セッション記号 P (宇宙惑星科学) » P-EM 太陽地球系科学・宇宙電磁気学・宇宙環境

[P-EM09] Space Weather and Space Climate

2023年5月25日(木) 15:30 〜 16:30 101 (幕張メッセ国際会議場)

コンビーナ:片岡 龍峰(国立極地研究所)、Antti A Pulkkinen(NASA Goddard Space Flight Center)、Mary Aronne中村 紗都子(名古屋大学宇宙地球環境研究所)、座長:中村 紗都子(名古屋大学宇宙地球環境研究所)、片岡 龍峰(国立極地研究所)

16:00 〜 16:15

[PEM09-20] Machine learning emulator for physics-based prediction of ionospheric response to solar wind variations

*片岡 龍峰1中野 慎也2藤田 茂2 (1.国立極地研究所、2.統計数理研究所)

Physics-based simulations are important for elucidating the fundamental mechanisms behind the time-varying complex ionospheric conditions, such as field-aligned currents (FACs) and plasma convection patterns, against unprecedented solar wind variations incidents in the Earth’s magnetosphere.
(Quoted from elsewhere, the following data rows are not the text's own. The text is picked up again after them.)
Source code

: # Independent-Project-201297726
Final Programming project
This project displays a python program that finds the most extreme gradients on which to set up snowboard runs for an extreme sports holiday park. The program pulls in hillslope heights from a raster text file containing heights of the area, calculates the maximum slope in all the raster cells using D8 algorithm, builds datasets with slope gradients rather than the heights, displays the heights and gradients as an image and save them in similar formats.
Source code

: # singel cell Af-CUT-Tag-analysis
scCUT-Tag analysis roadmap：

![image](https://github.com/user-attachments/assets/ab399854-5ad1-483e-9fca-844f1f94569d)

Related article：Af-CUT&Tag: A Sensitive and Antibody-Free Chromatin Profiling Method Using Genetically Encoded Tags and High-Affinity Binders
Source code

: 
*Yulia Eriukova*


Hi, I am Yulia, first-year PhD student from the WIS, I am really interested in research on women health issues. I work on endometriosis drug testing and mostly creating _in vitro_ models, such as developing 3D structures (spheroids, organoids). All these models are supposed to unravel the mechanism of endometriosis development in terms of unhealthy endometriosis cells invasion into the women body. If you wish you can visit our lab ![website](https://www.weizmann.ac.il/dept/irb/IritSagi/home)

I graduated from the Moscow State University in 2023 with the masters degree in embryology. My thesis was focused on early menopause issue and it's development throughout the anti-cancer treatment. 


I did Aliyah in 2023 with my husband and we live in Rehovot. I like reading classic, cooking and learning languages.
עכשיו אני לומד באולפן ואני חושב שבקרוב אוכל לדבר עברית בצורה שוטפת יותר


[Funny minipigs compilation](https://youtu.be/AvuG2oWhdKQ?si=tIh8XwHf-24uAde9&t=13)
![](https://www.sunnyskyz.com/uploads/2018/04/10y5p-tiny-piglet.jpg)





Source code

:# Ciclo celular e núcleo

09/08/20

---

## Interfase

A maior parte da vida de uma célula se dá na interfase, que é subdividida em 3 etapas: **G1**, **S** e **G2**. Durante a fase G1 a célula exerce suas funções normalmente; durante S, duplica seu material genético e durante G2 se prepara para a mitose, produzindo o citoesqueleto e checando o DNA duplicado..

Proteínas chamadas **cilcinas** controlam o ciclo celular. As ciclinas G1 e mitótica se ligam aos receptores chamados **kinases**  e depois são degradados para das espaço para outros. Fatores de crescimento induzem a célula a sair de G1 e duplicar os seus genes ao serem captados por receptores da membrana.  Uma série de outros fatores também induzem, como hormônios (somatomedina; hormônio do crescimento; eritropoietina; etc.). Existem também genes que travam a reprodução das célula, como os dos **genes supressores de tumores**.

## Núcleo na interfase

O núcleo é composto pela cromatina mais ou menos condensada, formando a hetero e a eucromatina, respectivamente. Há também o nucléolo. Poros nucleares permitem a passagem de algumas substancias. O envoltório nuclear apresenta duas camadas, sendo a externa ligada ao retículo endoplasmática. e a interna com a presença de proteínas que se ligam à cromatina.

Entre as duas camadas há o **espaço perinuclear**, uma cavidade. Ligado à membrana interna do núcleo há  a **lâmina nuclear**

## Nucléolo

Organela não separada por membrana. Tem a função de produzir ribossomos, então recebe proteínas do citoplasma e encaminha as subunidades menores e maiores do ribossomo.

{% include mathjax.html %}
However, to perform a huge parameter survey for understanding the nonlinear solar wind density dependence of the FAC and convection patterns, for example, a large-scale cluster computer is not fast enough to run state-of-the-art global magnetohydrodynamic (MHD) simulations. Here we report the impressive performance of a machine-learning based surrogate model for the ionospheric outputs of a global MHD simulation, using the reservoir computing technique called echo state network (ESN). The trained ESN-based emulator is exceptionally fast to perform the parameter survey, suggesting a missing solar wind density dependence of the ionospheric polar cap potential. We discuss future directions including the promising application for the space weather forecast.